*Description of the task*
Return the entries verbatim and drop every picture.

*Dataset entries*
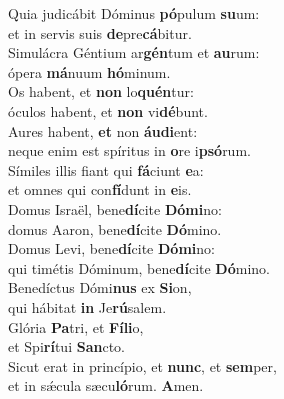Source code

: \evenverse Quia judicábit Dóminus \textbf{pó}pulum \textbf{su}um:~\*\\
\evenverse et in servis suis \textbf{de}pre\textbf{cá}bitur.\\
\oddverse Simulácra Géntium ar\textbf{gén}tum et \textbf{au}rum:~\*\\
\oddverse ópera \textbf{má}nuum \textbf{hó}minum.\\
\evenverse Os habent, et \textbf{non} lo\textbf{quén}tur:~\*\\
\evenverse óculos habent, et \textbf{non} vi\textbf{dé}bunt.\\
\oddverse Aures habent, \textbf{et} non \textbf{áu}\textbf{di}ent:~\*\\
\oddverse neque enim est spíritus in \textbf{o}re i\textbf{psó}rum.\\
\evenverse Símiles illis fiant qui \textbf{fá}ciunt \textbf{e}a:~\*\\
\evenverse et omnes qui con\textbf{fí}dunt in \textbf{e}is.\\
\oddverse Domus Israël, bene\textbf{dí}cite \textbf{Dó}\textbf{mi}no:~\*\\
\oddverse domus Aaron, bene\textbf{dí}cite \textbf{Dó}mino.\\
\evenverse Domus Levi, bene\textbf{dí}cite \textbf{Dó}\textbf{mi}no:~\*\\
\evenverse qui timétis Dóminum, bene\textbf{dí}cite \textbf{Dó}mino.\\
\oddverse Benedíctus Dómi\textbf{nus} ex \textbf{Si}on,~\*\\
\oddverse qui hábitat \textbf{in} Je\textbf{rú}salem.\\
\evenverse Glória \textbf{Pa}tri, et \textbf{Fí}\textbf{li}o,~\*\\
\evenverse et Spi\textbf{rí}tui \textbf{San}cto.\\
\oddverse Sicut erat in princípio, et \textbf{nunc}, et \textbf{sem}per,~\*\\
\oddverse et in sǽcula sæcu\textbf{ló}rum. \textbf{A}men.\\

*Response to the exercise*
Source code

: \evenverse Quia judicábit Dóminus \textbf{pó}pulum \textbf{su}um:~\*\\
\evenverse et in servis suis \textbf{de}pre\textbf{cá}bitur.\\
\oddverse Simulácra Géntium ar\textbf{gén}tum et \textbf{au}rum:~\*\\
\oddverse ópera \textbf{má}nuum \textbf{hó}minum.\\
\evenverse Os habent, et \textbf{non} lo\textbf{quén}tur:~\*\\
\evenverse óculos habent, et \textbf{non} vi\textbf{dé}bunt.\\
\oddverse Aures habent, \textbf{et} non \textbf{áu}\textbf{di}ent:~\*\\
\oddverse neque enim est spíritus in \textbf{o}re i\textbf{psó}rum.\\
\evenverse Símiles illis fiant qui \textbf{fá}ciunt \textbf{e}a:~\*\\
\evenverse et omnes qui con\textbf{fí}dunt in \textbf{e}is.\\
\oddverse Domus Israël, bene\textbf{dí}cite \textbf{Dó}\textbf{mi}no:~\*\\
\oddverse domus Aaron, bene\textbf{dí}cite \textbf{Dó}mino.\\
\evenverse Domus Levi, bene\textbf{dí}cite \textbf{Dó}\textbf{mi}no:~\*\\
\evenverse qui timétis Dóminum, bene\textbf{dí}cite \textbf{Dó}mino.\\
\oddverse Benedíctus Dómi\textbf{nus} ex \textbf{Si}on,~\*\\
\oddverse qui hábitat \textbf{in} Je\textbf{rú}salem.\\
\evenverse Glória \textbf{Pa}tri, et \textbf{Fí}\textbf{li}o,~\*\\
\evenverse et Spi\textbf{rí}tui \textbf{San}cto.\\
\oddverse Sicut erat in princípio, et \textbf{nunc}, et \textbf{sem}per,~\*\\
\oddverse et in sǽcula sæcu\textbf{ló}rum. \textbf{A}men.\\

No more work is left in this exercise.